The step-level granularity matters. Rolling up by step name tells you which part of a workflow is expensive. A “research_report” run might spend $0.04 on source gathering, $0.18 on per-document summarization, and $1.80 on the final long-context synthesis. That shape is not visible from a provider dashboard — it is only visible if the step boundary and the cost boundary are the same boundary.

Why not OTel?

OpenTelemetry is already in the platform — the runtime emits spans for every step, and those spans get wired into customer tracing pipelines through the OTLP collector. Token counts could live on those spans as attributes, and in fact they do.

The reason we also put them in the journal is that spans are lossy by design. OTel pipelines sample, drop late-arriving data, and use storage backends tuned for traces, not aggregates. If a billing reconciliation comes back asking why yesterday’s number is $14.23 off, sampling is not an acceptable answer.

The journal is not sampled.

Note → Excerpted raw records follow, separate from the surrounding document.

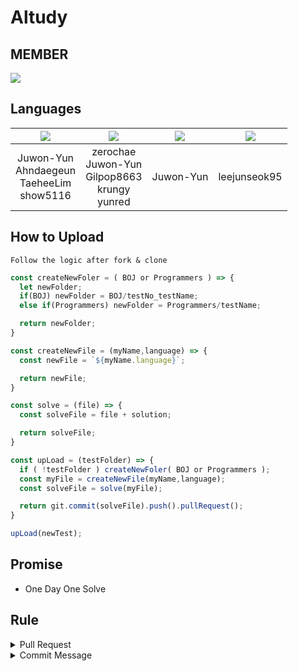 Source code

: # Altudy

## MEMBER

<a href="https://github.com/zerochae/Altudy/graphs/contributors">
  <img src="https://contrib.rocks/image?repo=zerochae/Altudy&max=10" />
</a>

## Languages

| <img src="https://img.shields.io/badge/Java-007396?style=for-the-badge&logo=Java&logoColor=FFFFFF"/> | <img src="https://img.shields.io/badge/JS-ffb13b?style=for-the-badge&logo=Javascript&logoColor=FFFFFF"/> | <img src="https://img.shields.io/badge/Go-00ADD8?style=for-the-badge&logo=Go&logoColor=FFFFFF"/> | <img src="https://img.shields.io/badge/SQL-F80000?style=for-the-badge&logo=Oracle&logoColor=FFFFFF"/> |
| :--------------------------------------------------------------------------------------------------: | :------------------------------------------------------------------------------------------------------: | :----------------------------------------------------------------------------------------------: | :---------------------------------------------------------------------------------------------------: |
|                      Juwon-Yun <br/> Ahndaegeun <br/> TaeheeLim <br/> show5116                       |                   zerochae <br/> Juwon-Yun <br/> Gilpop8663 <br/> krungy <br/> yunred                    |                                            Juwon-Yun                                             |                                             leejunseok95                                              |

## How to Upload

```
Follow the logic after fork & clone
```

```js
const createNewFoler = ( BOJ or Programmers ) => {
  let newFolder;
  if(BOJ) newFolder = BOJ/testNo_testName;
  else if(Programmers) newFolder = Programmers/testName;

  return newFolder;
}

const createNewFile = (myName,language) => {
  const newFile = `${myName.language}`;

  return newFile;
}

const solve = (file) => {
  const solveFile = file + solution;

  return solveFile;
}

const upLoad = (testFolder) => {
  if ( !testFolder ) createNewFoler( BOJ or Programmers );
  const myFile = createNewFile(myName,language);
  const solveFile = solve(myFile);

  return git.commit(solveFile).push().pullRequest();
}

upLoad(newTest);
```

## Promise

- One Day One Solve

## Rule

<details>
<summary> Pull Request </summary>

- remote는 포크된 자신의 레포지토리 주소 입니다.
- branch는 master 하나만 유지합니다.
- Pull requests 메뉴의 new pull request 버튼을 눌러 커밋 내용을 확인합니다.
- PR을 보내고 본인이 Merge 합니다.
</details>

<details>
<summary> Commit Message </summary>
  
- 커밋 메시지의 통일성을 지킵니다.
- 새로운 파일 업로드 시 "Add: 문제이름"
- 기존 파일 수정 시 "Modify: 문제이름"
- 기존 파일 삭제 시 "Remove: 문제이름"
  
</details>
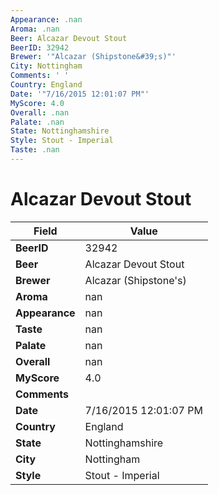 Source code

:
 ```yaml
---
Appearance: .nan
Aroma: .nan
Beer: Alcazar Devout Stout
BeerID: 32942
Brewer: '"Alcazar (Shipstone&#39;s)"'
City: Nottingham
Comments: ' '
Country: England
Date: '"7/16/2015 12:01:07 PM"'
MyScore: 4.0
Overall: .nan
Palate: .nan
State: Nottinghamshire
Style: Stout - Imperial
Taste: .nan
---
```


# Alcazar Devout Stout

| Field         | Value |
|---------------|-------|
| **BeerID** | 32942 |
| **Beer** | Alcazar Devout Stout |
| **Brewer** | Alcazar (Shipstone&#39;s) |
| **Aroma** | nan |
| **Appearance** | nan |
| **Taste** | nan |
| **Palate** | nan |
| **Overall** | nan |
| **MyScore** | 4.0 |
| **Comments** |   |
| **Date** | 7/16/2015 12:01:07 PM |
| **Country** | England |
| **State** | Nottinghamshire |
| **City** | Nottingham |
| **Style** | Stout - Imperial |

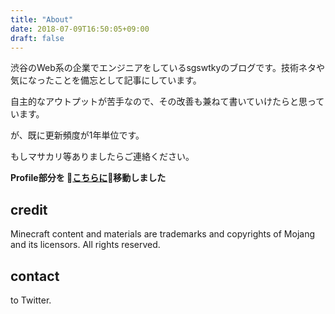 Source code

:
 ```yaml
---
title: "About"
date: 2018-07-09T16:50:05+09:00
draft: false
---
```


渋谷のWeb系の企業でエンジニアをしているsgswtkyのブログです。技術ネタや気になったことを備忘として記事にしています。

自主的なアウトプットが苦手なので、その改善も兼ねて書いていけたらと思っています。

が、既に更新頻度が1年単位です。

もしマサカリ等ありましたらご連絡ください。

**Profile部分を 👨[こちらに](/profile/)👨移動しました**

## credit

Minecraft content and materials are trademarks and copyrights of Mojang and its licensors. All rights reserved.

## contact

to Twitter.
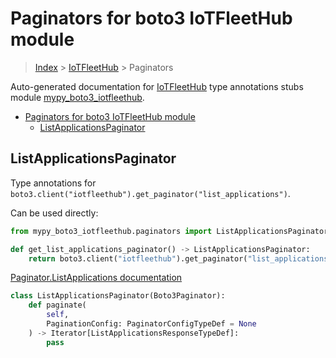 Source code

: # Paginators for boto3 IoTFleetHub module

> [Index](../README.md) > [IoTFleetHub](./README.md) > Paginators

Auto-generated documentation for [IoTFleetHub](https://boto3.amazonaws.com/v1/documentation/api/latest/reference/services/iotfleethub.html#IoTFleetHub)
type annotations stubs module [mypy_boto3_iotfleethub](https://pypi.org/project/mypy-boto3-iotfleethub/).

- [Paginators for boto3 IoTFleetHub module](#paginators-for-boto3-iotfleethub-module)
  - [ListApplicationsPaginator](#listapplicationspaginator)

## ListApplicationsPaginator

Type annotations for `boto3.client("iotfleethub").get_paginator("list_applications")`.

Can be used directly:

```python
from mypy_boto3_iotfleethub.paginators import ListApplicationsPaginator

def get_list_applications_paginator() -> ListApplicationsPaginator:
    return boto3.client("iotfleethub").get_paginator("list_applications")
```

[Paginator.ListApplications documentation](https://boto3.amazonaws.com/v1/documentation/api/latest/reference/services/iotfleethub.html#IoTFleetHub.Paginator.ListApplications)

```python
class ListApplicationsPaginator(Boto3Paginator):
    def paginate(
        self,
        PaginationConfig: PaginatorConfigTypeDef = None
    ) -> Iterator[ListApplicationsResponseTypeDef]:
        pass
``` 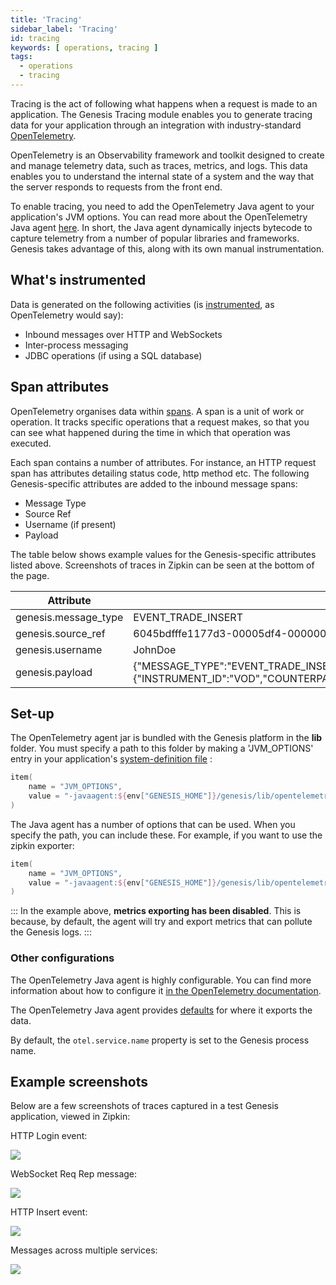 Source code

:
 ```yaml
---
title: 'Tracing'
sidebar_label: 'Tracing'
id: tracing
keywords: [ operations, tracing ]
tags:
  - operations
  - tracing
---
```


Tracing is the act of following what happens when a request is made to an application. The Genesis Tracing module enables you to generate tracing data for your application through an integration with industry-standard [OpenTelemetry](https://opentelemetry.io/). 

OpenTelemetry is an Observability framework and toolkit designed to create and manage telemetry data, such as traces, metrics, and logs. This data enables you to understand the internal state of a system and the way that the server responds to requests from the front end.

To enable tracing, you need to add the OpenTelemetry Java agent to your application's JVM options. You can read more about the OpenTelemetry Java agent [here](https://github.com/open-telemetry/opentelemetry-java-instrumentation).
In short, the Java agent dynamically injects bytecode to capture telemetry from a number of popular libraries and frameworks. Genesis takes advantage of this, along with its own manual instrumentation.

## What's instrumented

Data is generated on the following activities (is [instrumented](https://opentelemetry.io/docs/concepts/instrumentation/), as OpenTelemetry would say):

- Inbound messages over HTTP and WebSockets
- Inter-process messaging
- JDBC operations (if using a SQL database)

## Span attributes

OpenTelemetry organises data within [spans](https://opentelemetry.io/docs/concepts/signals/traces/#spans). A span is a unit of work or operation. It tracks specific operations that a request makes, so that you can see what happened during the time in which that operation was executed.

Each span contains a number of attributes. For instance, an HTTP request span has attributes detailing status code, http method etc. The following Genesis-specific attributes are added to the inbound message spans:

- Message Type
- Source Ref
- Username (if present)
- Payload

The table below shows example values for the Genesis-specific attributes listed above. Screenshots of traces in Zipkin can be seen at the bottom of the page.

| Attribute            | Value                                                                                                                                                                                                                                                                               |
|----------------------|-------------------------------------------------------------------------------------------------------------------------------------------------------------------------------------------------------------------------------------------------------------------------------------|
| genesis.message_type | EVENT_TRADE_INSERT                                                                                                                                                                                                                                                                  |
| genesis.source_ref   | 6045bdfffe1177d3-00005df4-00000004-1f1e5fe74723987e-c672dc68:1                                                                                                                                                                                                                      |
| genesis.username     | JohnDoe                                                                                                                                                                                                                                                                             |
| genesis.payload      | {"MESSAGE_TYPE":"EVENT_TRADE_INSERT","USER_NAME":"JohnDoe","SESSION_AUTH_TOKEN":"********","REFRESH_AUTH_TOKEN":null,"VALIDATE":false,"IGNORE_WARNINGS":true,"DETAILS":{"INSTRUMENT_ID":"VOD","COUNTERPARTY_ID":"GENESIS","QUANTITY":10,"PRICE":1.5,"SIDE":"BUY"},"SOURCE_REF":"1"} |

## Set-up

The OpenTelemetry agent jar is bundled with the Genesis platform in the **lib** folder. You must specify a path to this folder by making a 'JVM_OPTIONS' entry in your application's [system-definition file](../../../server/configuring-runtime/system-definitions/) :

```kotlin
item(
    name = "JVM_OPTIONS",
    value = "-javaagent:${env["GENESIS_HOME"]}/genesis/lib/opentelemetry-javaagent.jar"
)
```
The Java agent has a number of options that can be used. When you specify the path, you can include these. For example, if you want to use the zipkin exporter:

```kotlin
item(
    name = "JVM_OPTIONS",
    value = "-javaagent:${env["GENESIS_HOME"]}/genesis/lib/opentelemetry-javaagent.jar -Dotel.traces.exporter=zipkin -Dotel.metrics.exporter=none"
)
```

:::
In the example above, **metrics exporting has been disabled**. This is because, by default, the agent will try and export metrics that can pollute the Genesis logs.
:::

### Other configurations
The OpenTelemetry Java agent is highly configurable. You can find more information about how to configure it [in the OpenTelemetry documentation](https://opentelemetry.io/docs/instrumentation/java/automatic/agent-config/).

The OpenTelemetry Java agent provides [defaults](https://github.com/open-telemetry/opentelemetry-java/blob/main/sdk-extensions/autoconfigure/README.md#exporters) for where it exports the data.

By default, the `otel.service.name` property is set to the Genesis process name.

## Example screenshots

Below are a few screenshots of traces captured in a test Genesis application, viewed in Zipkin:

HTTP Login event:

![](/img/tracing-zipkin-login.png)

WebSocket Req Rep message:

![](/img/tracing-zipkin-req-instrument.png)

HTTP Insert event:

![](/img/tracing-zipkin-event-insert.png)

Messages across multiple services:

![](/img/tracing-zipkin-multiple-services.png)
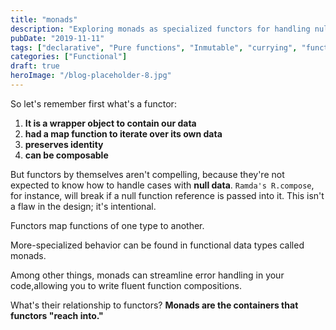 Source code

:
 ```yaml
---
title: "monads"
description: "Exploring monads as specialized functors for handling null data and streamlining error handling in functional programming"
pubDate: "2019-11-11"
tags: ["declarative", "Pure functions", "Inmutable", "currying", "functors"]
categories: ["Functional"]
draft: true
heroImage: "/blog-placeholder-8.jpg"
---
```


So let's remember first what's a functor:

1. **It is a wrapper object to contain our data**
2. **had a map function to iterate over its own data**
3. **preserves identity**
4. **can be composable**

But functors by themselves aren't compelling, because they're not expected to
know how to handle cases with **null data**. `Ramda's R.compose`, for instance,
will break if a null function reference is passed into it. This isn't a flaw
in the design; it's intentional.

Functors map functions of one type to another.

More-specialized behavior can be found in functional data types called monads.

Among other things, monads can streamline error handling in your code,allowing
you to write fluent function compositions.

What's their relationship to functors? **Monads are the containers
that functors "reach into."**
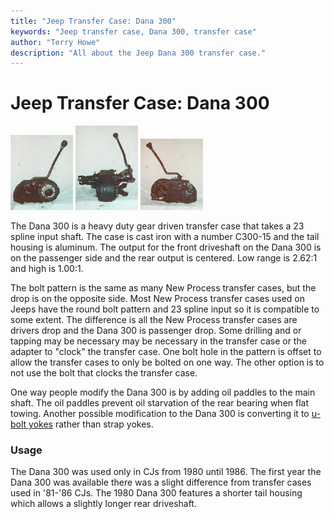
 ```yaml
---
title: "Jeep Transfer Case: Dana 300"
keywords: "Jeep transfer case, Dana 300, transfer case"
author: "Terry Howe"
description: "All about the Jeep Dana 300 transfer case."
---
```

# Jeep Transfer Case: Dana 300

[![D300 front](../../img/xfer/d300f_.jpg)](../../img/xfer/d300f.jpg) [![D300 side](../../img/xfer/d300s_.jpg)](../../img/xfer/d300s.jpg) [![D300 back](../../img/xfer/d300b_.jpg)](../../img/xfer/d300b.jpg)

The Dana 300 is a heavy duty gear driven transfer case that takes a 23 spline input shaft. The case is cast iron with a number C300-15 and the tail housing is aluminum. The output for the front driveshaft on the Dana 300 is on the passenger side and the rear output is centered. Low range is 2.62:1 and high is 1.00:1.

The bolt pattern is the same as many New Process transfer cases, but the drop is on the opposite side. Most New Process transfer cases used on Jeeps have the round bolt pattern and 23 spline input so it is compatible to some extent. The difference is all the New Process transfer cases are drivers drop and the Dana 300 is passenger drop. Some drilling and or tapping may be necessary may be necessary in the transfer case or the adapter to "clock" the transfer case. One bolt hole in the pattern is offset to allow the transfer cases to only be bolted on one way. The other option is to not use the bolt that clocks the transfer case.

One way people modify the Dana 300 is by adding oil paddles to the main shaft. The oil paddles prevent oil starvation of the rear bearing when flat towing. Another possible modification to the Dana 300 is converting it to [ u-bolt yokes](../upgrades/d300ub.md) rather than strap yokes.

### Usage

The Dana 300 was used only in CJs from 1980 until 1986. The first year the Dana 300 was available there was a slight difference from transfer cases used in '81-'86 CJs. The 1980 Dana 300 features a shorter tail housing which allows a slightly longer rear driveshaft.
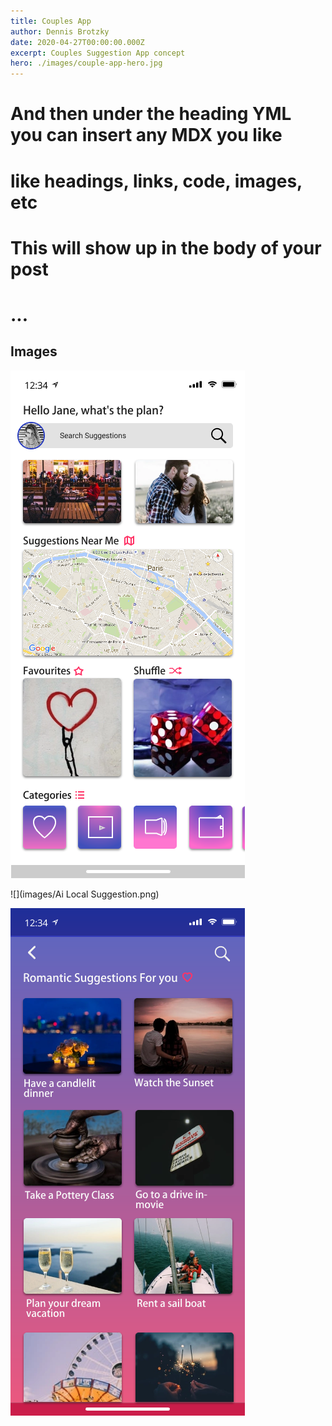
 ```yaml
---
title: Couples App
author: Dennis Brotzky
date: 2020-04-27T00:00:00.000Z
excerpt: Couples Suggestion App concept
hero: ./images/couple-app-hero.jpg
---
```

# And then under the heading YML you can insert any MDX you like

# like headings, links, code, images, etc

# This will show up in the body of your post

# ...

<!-- <p>  project about blender development <p> -->

## Images

![](images/Home.png "Homepage")

![](images/Ai Local Suggestion.png)

![](images/Suggestions.png)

Every step’s numbers are in there. The OTel side is for latency and flow debugging; the journal side is for accounting. Both exist because they serve different questions.

Attribution to what

The step-level numbers are the atom. From there, we roll up to:

Run. Sum across a run’s steps. Visible on the run detail page.
Project. Sum across a project’s runs. The default billing boundary.
Tenant. Sum across a tenant’s projects. The account-level boundary.
Model. Sum across calls to a given model string. Useful for comparing GPT-4o cost against Claude Sonnet cost on the same workload.
Step name. Sum across all invocations of summarize_each, everywhere. Useful when a shared subroutine is secretly expensive.

The S3 Parquet layout partitions by tenant and day, which makes tenant-scoped queries fast. Cross-tenant queries — “which tenant is driving the spike this hour” — are slower because they fan out across prefixes, but we accept that because the alternative is leaking one tenant’s data into another’s query plan.

Why this matters

You cannot improve what you cannot measure, and you cannot measure LLM spend per unit of business logic unless the observability boundary matches the execution boundary. AGNT5 steps are both. Every step is a journal entry, every journal entry has cost columns, every cost column is queryable. The trace from “a user clicked refresh on their dashboard” to “we spent thirty cents” is one query away.

This is not the glamorous part of a durable execution platform. It is the part that lets someone justify the platform in a budget meeting.